Saturday, May 28, 2016

Hadoop 2 HA setup config with ZooKeeper

Hadoop 2.x
  • HDFS: NN Federation, HA(High Availability)
  • MapReduce: Runs on YARN
  • YARN: Resource Manage System
HDFS 2.x

Fix HDFS 1.0 single node failure
  • HDFS HA: Master/Backup NameNode
  • If Master NameNode failure, then switch to Backup NameNode
Fix HDFS 1.0 memory limition problem
  • HDFS Federation
  • Expandable, support multiple NameNode
  • Every NameNode manages a part of directory
  • All NameNode share all DataNode storage resources
HDFS 2.x only changed architecture, it does not change the way of usage
It is transparent to HDFS user
Compatible HDFS 1.x command and API



HDFS HA(High Availability)




ZK: ZooKeeper
ZKFC: ZooKeeper Failover Controller
JN: Journal Node
NN: NameNode
DN: DataNode

Looking at the flow Bottom up.

DataNode reports to both Active NameNode and Standby NameNode.
DataNode only receives command from Active NameNode

NameNode's state info will not stored in NameNode itself. It will be stored in a cluster of JournalNodes.
When Active NameNode fails, Standby NameNode will automatically grab info from JournalNode, and continue the jobs.
When Active NameNode manually proceed to update, we can send command to switch between Active and Standby NameNode.
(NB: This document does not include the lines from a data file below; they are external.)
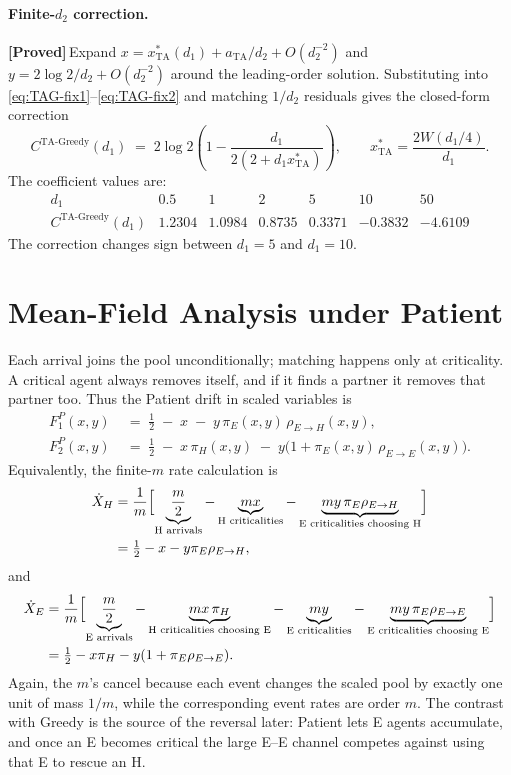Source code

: \documentclass{article}
\theoremstyle{plain}
\theoremstyle{definition}
\newcommand{\proved}{\textcolor{provedgreen}{\textbf{[Proved]}}\,}
\begin{document}
\paragraph{Finite-$d_2$ correction.}
\proved Expand $x=x^\ast_{\mathrm{TA}}(d_1)+a_{\mathrm{TA}}/d_2+O(d_2^{-2})$ and $y=2\log 2/d_2+O(d_2^{-2})$ around the leading-order solution. Substituting into \eqref{eq:TAG-fix1}--\eqref{eq:TAG-fix2} and matching $1/d_2$ residuals gives the closed-form correction
\[
C^{\text{TA-Greedy}}(d_1)
\;=\;
2\log 2\left(1-\frac{d_1}{2(2+d_1x^\ast_{\mathrm{TA}})}\right),
\qquad
x^\ast_{\mathrm{TA}}=\frac{2W(d_1/4)}{d_1}.
\]
The coefficient values are:
\[
\begin{array}{r|rrrrrr}
d_1 & 0.5 & 1 & 2 & 5 & 10 & 50\\\hline
C^{\text{TA-Greedy}}(d_1) & 1.2304 & 1.0984 & 0.8735 & 0.3371 & -0.3832 & -4.6109
\end{array}
\]
The correction changes sign between $d_1=5$ and $d_1=10$.


\section{Mean-Field Analysis under Patient}
\label{sec:patient}

Each arrival joins the pool unconditionally; matching happens only at criticality. A critical agent always removes itself, and if it finds a partner it removes that partner too. Thus the Patient drift in scaled variables is
\begin{align}
F_1^P(x,y) &\;=\;\tfrac12\;-\;x\;-\;y\,\pi_E(x,y)\,\rho_{E\to H}(x,y),\label{eq:F1P}\\
F_2^P(x,y) &\;=\;\tfrac12\;-\;x\,\pi_H(x,y)\;-\;y\bigl(1+\pi_E(x,y)\,\rho_{E\to E}(x,y)\bigr).\label{eq:F2P}
\end{align}
Equivalently, the finite-$m$ rate calculation is
\[
\begin{aligned}
\dot X_H
&=\frac{1}{m}\Bigl[
\underbrace{\frac m2}_{\text{H arrivals}}
-\underbrace{mx}_{\text{H criticalities}}
-\underbrace{my\,\pi_E\rho_{E\to H}}_{\text{E criticalities choosing H}}
\Bigr]\\
&=\tfrac12-x-y\pi_E\rho_{E\to H},
\end{aligned}
\]
and
\[
\begin{aligned}
\dot X_E
&=\frac{1}{m}\Bigl[
\underbrace{\frac m2}_{\text{E arrivals}}
-\underbrace{mx\,\pi_H}_{\text{H criticalities choosing E}}
-\underbrace{my}_{\text{E criticalities}}
-\underbrace{my\,\pi_E\rho_{E\to E}}_{\text{E criticalities choosing E}}
\Bigr]\\
&=\tfrac12-x\pi_H-y(1+\pi_E\rho_{E\to E}).
\end{aligned}
\]
Again, the $m$'s cancel because each event changes the scaled pool by exactly one unit of mass $1/m$, while the corresponding event rates are order $m$.
The contrast with Greedy is the source of the reversal later: Patient lets E agents accumulate, and once an E becomes critical the large E--E channel competes against using that E to rescue an H.
\end{document}
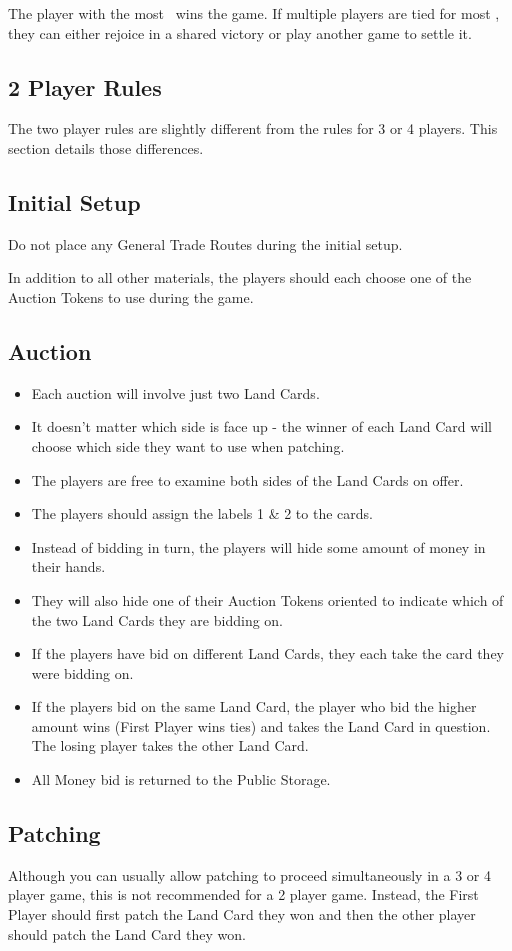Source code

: \documentclass[10pt,twocolumn]{article}
\begin{document}
The player with the most \vps\ wins the game. If multiple players are tied for most \vp, they can either rejoice in a shared victory or play another game to settle it.
\begin{appendices}
\section{2 Player Rules}
The two player rules are slightly different from the rules for 3 or 4 players. This section details those differences.
\subsection{Initial Setup}
Do not place any General Trade Routes during the initial setup.

In addition to all other materials, the players should each choose one of the Auction Tokens to use during the game.
\subsection{Auction}
\begin{itemize}
\item Each auction will involve just two Land Cards.
\item It doesn't matter which side is face up - the winner of each Land Card will choose which side they want to use when patching.
\item The players are free to examine both sides of the Land Cards on offer.
\item The players should assign the labels 1 \& 2 to the cards.
\item Instead of bidding in turn, the players will hide some amount of money in their hands.
\item They will also hide one of their Auction Tokens oriented to indicate which of the two Land Cards they are bidding on.
\item If the players have bid on different Land Cards, they each take the card they were bidding on.
\item If the players bid on the same Land Card, the player who bid the higher amount wins (First Player wins ties) and takes the Land Card in question. The losing player takes the other Land Card.
\item All Money bid is returned to the Public Storage.
\end{itemize}
\subsection{Patching}
Although you can usually allow patching to proceed simultaneously in a 3 or 4 player game, this is not recommended for a 2 player game. Instead, the First Player should first patch the Land Card they won and then the other player should patch the Land Card they won.

\end{appendices}
\end{document}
FailoverControllers report heartbeats to ZooKeeper. ZooKeeper is used for HA.
Client send request to ZooKeeper, ZooKeeper tells Client which NameNode to work with you. Then Client talks to NameNode.


Auto Failover switch
  • Zookeeper Failover Controller: monitor status of NameNode
  • Register NameNode to Zookeeper
  • WHen NameNode fails, ZKFC(ZooKeeperFailverController) tries to acquire lock for NameNode.
  • The NameNode which acquired the lock will become Active


HDFS 2.x Federation
  • Federation is used for super big amount data, so we need multiple NameNodes, each NameNode is independent, but sharing all DataNodes.
  • Independent means completely independent of NameNode, so if we want to do HA for NameNodes, each NameNode need to configure its own HA.
  • use namenode/namespace to separate data storage and management into different nodes. This make namenode/namespace can expand by simply adding machines.
  • Can separate load of one namenode to multiple nodes. This will not reduce efficiency when HDFS data is big. We can use multiple namespace to separate different types of application. Allocate different data storage/management into different namenode based on application type.


Yarn
Yet Another Distributed Resource Negotiator

Hadoop 2.0 imported ResourceManager and ApplicationMaster.
  • Separate JobTracker's Resource Management and Task Dispatch from MRv1.
    Replaced: JobTracker and TaskTracker from Hadoop 1.0
    To : ResourceManager and ApplicationMaster
  • ResourceManager: For whole cluster resource management and dispatch(Only exists one for each cluster)
  • ApplicationMaster: For application related transactions, like task dispatch, task monitor, fault tolerant, etc. Each application has one ApplicationMaster
YARN: make multiple calculation framework works in one cluster
It accomplished a lot framework to be interfaced.
  • Each application has one ApplicationMaster
  • Multiple frameworks can work same time on YARN: MapReduce, Spark, Storm, etc..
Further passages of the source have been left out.